Task details:
Copy the records below in full, changing no character.
--*--
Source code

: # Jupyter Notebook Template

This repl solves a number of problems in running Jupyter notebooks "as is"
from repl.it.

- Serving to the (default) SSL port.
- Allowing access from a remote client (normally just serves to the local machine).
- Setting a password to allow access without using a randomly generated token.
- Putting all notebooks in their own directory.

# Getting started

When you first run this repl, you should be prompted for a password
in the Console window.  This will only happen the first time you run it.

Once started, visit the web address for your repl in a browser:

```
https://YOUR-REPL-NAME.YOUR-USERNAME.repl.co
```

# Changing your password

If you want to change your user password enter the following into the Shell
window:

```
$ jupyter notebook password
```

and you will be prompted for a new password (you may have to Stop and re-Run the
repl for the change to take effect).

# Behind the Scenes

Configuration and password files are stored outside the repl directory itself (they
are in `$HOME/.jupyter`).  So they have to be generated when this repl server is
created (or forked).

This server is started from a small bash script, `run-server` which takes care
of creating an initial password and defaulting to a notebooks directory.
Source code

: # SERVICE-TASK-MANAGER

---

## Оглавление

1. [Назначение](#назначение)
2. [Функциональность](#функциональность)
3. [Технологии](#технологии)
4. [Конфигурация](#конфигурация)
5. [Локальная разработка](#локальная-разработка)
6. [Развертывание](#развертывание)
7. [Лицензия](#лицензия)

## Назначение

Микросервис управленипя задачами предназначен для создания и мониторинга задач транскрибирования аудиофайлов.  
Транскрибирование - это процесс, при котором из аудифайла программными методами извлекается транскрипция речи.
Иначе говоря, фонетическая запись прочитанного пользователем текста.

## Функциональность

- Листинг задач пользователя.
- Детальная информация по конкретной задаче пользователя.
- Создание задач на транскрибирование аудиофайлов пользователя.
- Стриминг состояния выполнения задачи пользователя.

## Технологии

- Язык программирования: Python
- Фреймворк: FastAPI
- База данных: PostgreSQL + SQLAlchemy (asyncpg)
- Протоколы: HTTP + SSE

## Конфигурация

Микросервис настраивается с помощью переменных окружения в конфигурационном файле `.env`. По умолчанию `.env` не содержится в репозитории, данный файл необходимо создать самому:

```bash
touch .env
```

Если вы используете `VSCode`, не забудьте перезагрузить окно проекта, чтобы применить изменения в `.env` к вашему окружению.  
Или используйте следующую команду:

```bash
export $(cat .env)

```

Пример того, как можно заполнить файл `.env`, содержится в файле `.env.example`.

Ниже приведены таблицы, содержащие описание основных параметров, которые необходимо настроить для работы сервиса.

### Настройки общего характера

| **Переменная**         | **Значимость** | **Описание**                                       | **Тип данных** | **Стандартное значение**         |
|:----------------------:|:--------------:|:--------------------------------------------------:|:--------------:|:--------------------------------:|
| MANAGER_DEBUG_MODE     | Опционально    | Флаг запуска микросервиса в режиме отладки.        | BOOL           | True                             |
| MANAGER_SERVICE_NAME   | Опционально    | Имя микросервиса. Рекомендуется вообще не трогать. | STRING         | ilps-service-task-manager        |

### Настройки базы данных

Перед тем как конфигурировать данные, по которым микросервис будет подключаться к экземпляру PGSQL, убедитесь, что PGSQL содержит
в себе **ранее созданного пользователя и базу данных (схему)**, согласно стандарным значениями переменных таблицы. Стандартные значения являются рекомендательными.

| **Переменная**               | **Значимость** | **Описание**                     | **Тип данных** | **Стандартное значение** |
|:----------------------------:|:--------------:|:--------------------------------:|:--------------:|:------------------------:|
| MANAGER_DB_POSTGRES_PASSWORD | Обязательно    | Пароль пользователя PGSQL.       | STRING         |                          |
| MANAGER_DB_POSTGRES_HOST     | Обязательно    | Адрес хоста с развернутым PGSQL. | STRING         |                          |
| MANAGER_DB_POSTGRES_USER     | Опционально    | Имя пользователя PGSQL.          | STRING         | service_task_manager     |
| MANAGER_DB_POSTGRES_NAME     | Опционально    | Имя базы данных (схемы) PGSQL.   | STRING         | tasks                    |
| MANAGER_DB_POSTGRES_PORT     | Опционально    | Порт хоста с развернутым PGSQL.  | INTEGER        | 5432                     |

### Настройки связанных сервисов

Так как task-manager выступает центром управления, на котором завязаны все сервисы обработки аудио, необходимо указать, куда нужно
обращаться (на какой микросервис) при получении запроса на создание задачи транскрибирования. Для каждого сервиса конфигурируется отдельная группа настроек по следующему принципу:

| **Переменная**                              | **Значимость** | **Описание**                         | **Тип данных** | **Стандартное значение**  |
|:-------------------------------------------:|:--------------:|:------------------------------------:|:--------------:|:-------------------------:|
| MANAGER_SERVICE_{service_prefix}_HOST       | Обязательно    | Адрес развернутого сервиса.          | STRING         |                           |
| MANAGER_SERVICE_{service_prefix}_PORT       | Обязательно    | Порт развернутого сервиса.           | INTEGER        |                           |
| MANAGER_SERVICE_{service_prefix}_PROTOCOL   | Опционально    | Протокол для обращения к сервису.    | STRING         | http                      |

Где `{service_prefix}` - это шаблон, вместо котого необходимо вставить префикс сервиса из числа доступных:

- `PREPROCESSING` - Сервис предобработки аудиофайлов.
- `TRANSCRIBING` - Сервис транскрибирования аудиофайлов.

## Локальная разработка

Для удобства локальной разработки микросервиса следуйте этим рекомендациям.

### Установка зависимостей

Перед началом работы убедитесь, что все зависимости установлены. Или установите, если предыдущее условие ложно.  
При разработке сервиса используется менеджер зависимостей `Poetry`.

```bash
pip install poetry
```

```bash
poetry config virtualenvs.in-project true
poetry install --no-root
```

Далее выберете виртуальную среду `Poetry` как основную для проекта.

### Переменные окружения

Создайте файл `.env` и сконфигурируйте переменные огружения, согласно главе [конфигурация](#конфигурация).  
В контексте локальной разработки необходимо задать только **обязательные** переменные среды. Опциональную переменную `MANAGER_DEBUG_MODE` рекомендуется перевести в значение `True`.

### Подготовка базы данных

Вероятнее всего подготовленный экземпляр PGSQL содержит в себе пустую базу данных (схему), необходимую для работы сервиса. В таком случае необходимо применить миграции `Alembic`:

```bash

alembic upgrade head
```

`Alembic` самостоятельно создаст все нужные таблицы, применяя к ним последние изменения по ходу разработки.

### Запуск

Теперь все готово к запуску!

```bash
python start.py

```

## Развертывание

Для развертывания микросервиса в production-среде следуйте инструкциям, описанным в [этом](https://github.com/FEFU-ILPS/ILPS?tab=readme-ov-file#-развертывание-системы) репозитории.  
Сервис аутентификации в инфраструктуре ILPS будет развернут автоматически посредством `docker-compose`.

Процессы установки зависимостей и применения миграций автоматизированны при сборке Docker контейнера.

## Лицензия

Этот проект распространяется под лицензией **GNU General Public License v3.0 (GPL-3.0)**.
--*--
Solution:
Source code

: # Jupyter Notebook Template

This repl solves a number of problems in running Jupyter notebooks "as is"
from repl.it.

- Serving to the (default) SSL port.
- Allowing access from a remote client (normally just serves to the local machine).
- Setting a password to allow access without using a randomly generated token.
- Putting all notebooks in their own directory.

# Getting started

When you first run this repl, you should be prompted for a password
in the Console window.  This will only happen the first time you run it.

Once started, visit the web address for your repl in a browser:

```
https://YOUR-REPL-NAME.YOUR-USERNAME.repl.co
```

# Changing your password

If you want to change your user password enter the following into the Shell
window:

```
$ jupyter notebook password
```

and you will be prompted for a new password (you may have to Stop and re-Run the
repl for the change to take effect).

# Behind the Scenes

Configuration and password files are stored outside the repl directory itself (they
are in `$HOME/.jupyter`).  So they have to be generated when this repl server is
created (or forked).

This server is started from a small bash script, `run-server` which takes care
of creating an initial password and defaulting to a notebooks directory.
Source code

: # SERVICE-TASK-MANAGER

---

## Оглавление

1. [Назначение](#назначение)
2. [Функциональность](#функциональность)
3. [Технологии](#технологии)
4. [Конфигурация](#конфигурация)
5. [Локальная разработка](#локальная-разработка)
6. [Развертывание](#развертывание)
7. [Лицензия](#лицензия)

## Назначение

Микросервис управленипя задачами предназначен для создания и мониторинга задач транскрибирования аудиофайлов.  
Транскрибирование - это процесс, при котором из аудифайла программными методами извлекается транскрипция речи.
Иначе говоря, фонетическая запись прочитанного пользователем текста.

## Функциональность

- Листинг задач пользователя.
- Детальная информация по конкретной задаче пользователя.
- Создание задач на транскрибирование аудиофайлов пользователя.
- Стриминг состояния выполнения задачи пользователя.

## Технологии

- Язык программирования: Python
- Фреймворк: FastAPI
- База данных: PostgreSQL + SQLAlchemy (asyncpg)
- Протоколы: HTTP + SSE

## Конфигурация

Микросервис настраивается с помощью переменных окружения в конфигурационном файле `.env`. По умолчанию `.env` не содержится в репозитории, данный файл необходимо создать самому:

```bash
touch .env
```

Если вы используете `VSCode`, не забудьте перезагрузить окно проекта, чтобы применить изменения в `.env` к вашему окружению.  
Или используйте следующую команду:

```bash
export $(cat .env)

```

Пример того, как можно заполнить файл `.env`, содержится в файле `.env.example`.

Ниже приведены таблицы, содержащие описание основных параметров, которые необходимо настроить для работы сервиса.

### Настройки общего характера

| **Переменная**         | **Значимость** | **Описание**                                       | **Тип данных** | **Стандартное значение**         |
|:----------------------:|:--------------:|:--------------------------------------------------:|:--------------:|:--------------------------------:|
| MANAGER_DEBUG_MODE     | Опционально    | Флаг запуска микросервиса в режиме отладки.        | BOOL           | True                             |
| MANAGER_SERVICE_NAME   | Опционально    | Имя микросервиса. Рекомендуется вообще не трогать. | STRING         | ilps-service-task-manager        |

### Настройки базы данных

Перед тем как конфигурировать данные, по которым микросервис будет подключаться к экземпляру PGSQL, убедитесь, что PGSQL содержит
в себе **ранее созданного пользователя и базу данных (схему)**, согласно стандарным значениями переменных таблицы. Стандартные значения являются рекомендательными.

| **Переменная**               | **Значимость** | **Описание**                     | **Тип данных** | **Стандартное значение** |
|:----------------------------:|:--------------:|:--------------------------------:|:--------------:|:------------------------:|
| MANAGER_DB_POSTGRES_PASSWORD | Обязательно    | Пароль пользователя PGSQL.       | STRING         |                          |
| MANAGER_DB_POSTGRES_HOST     | Обязательно    | Адрес хоста с развернутым PGSQL. | STRING         |                          |
| MANAGER_DB_POSTGRES_USER     | Опционально    | Имя пользователя PGSQL.          | STRING         | service_task_manager     |
| MANAGER_DB_POSTGRES_NAME     | Опционально    | Имя базы данных (схемы) PGSQL.   | STRING         | tasks                    |
| MANAGER_DB_POSTGRES_PORT     | Опционально    | Порт хоста с развернутым PGSQL.  | INTEGER        | 5432                     |

### Настройки связанных сервисов

Так как task-manager выступает центром управления, на котором завязаны все сервисы обработки аудио, необходимо указать, куда нужно
обращаться (на какой микросервис) при получении запроса на создание задачи транскрибирования. Для каждого сервиса конфигурируется отдельная группа настроек по следующему принципу:

| **Переменная**                              | **Значимость** | **Описание**                         | **Тип данных** | **Стандартное значение**  |
|:-------------------------------------------:|:--------------:|:------------------------------------:|:--------------:|:-------------------------:|
| MANAGER_SERVICE_{service_prefix}_HOST       | Обязательно    | Адрес развернутого сервиса.          | STRING         |                           |
| MANAGER_SERVICE_{service_prefix}_PORT       | Обязательно    | Порт развернутого сервиса.           | INTEGER        |                           |
| MANAGER_SERVICE_{service_prefix}_PROTOCOL   | Опционально    | Протокол для обращения к сервису.    | STRING         | http                      |

Где `{service_prefix}` - это шаблон, вместо котого необходимо вставить префикс сервиса из числа доступных:

- `PREPROCESSING` - Сервис предобработки аудиофайлов.
- `TRANSCRIBING` - Сервис транскрибирования аудиофайлов.

## Локальная разработка

Для удобства локальной разработки микросервиса следуйте этим рекомендациям.

### Установка зависимостей

Перед началом работы убедитесь, что все зависимости установлены. Или установите, если предыдущее условие ложно.  
При разработке сервиса используется менеджер зависимостей `Poetry`.

```bash
pip install poetry
```

```bash
poetry config virtualenvs.in-project true
poetry install --no-root
```

Далее выберете виртуальную среду `Poetry` как основную для проекта.

### Переменные окружения

Создайте файл `.env` и сконфигурируйте переменные огружения, согласно главе [конфигурация](#конфигурация).  
В контексте локальной разработки необходимо задать только **обязательные** переменные среды. Опциональную переменную `MANAGER_DEBUG_MODE` рекомендуется перевести в значение `True`.

### Подготовка базы данных

Вероятнее всего подготовленный экземпляр PGSQL содержит в себе пустую базу данных (схему), необходимую для работы сервиса. В таком случае необходимо применить миграции `Alembic`:

```bash

alembic upgrade head
```

`Alembic` самостоятельно создаст все нужные таблицы, применяя к ним последние изменения по ходу разработки.

### Запуск

Теперь все готово к запуску!

```bash
python start.py

```

## Развертывание

Для развертывания микросервиса в production-среде следуйте инструкциям, описанным в [этом](https://github.com/FEFU-ILPS/ILPS?tab=readme-ov-file#-развертывание-системы) репозитории.  
Сервис аутентификации в инфраструктуре ILPS будет развернут автоматически посредством `docker-compose`.

Процессы установки зависимостей и применения миграций автоматизированны при сборке Docker контейнера.

## Лицензия

Этот проект распространяется под лицензией **GNU General Public License v3.0 (GPL-3.0)**.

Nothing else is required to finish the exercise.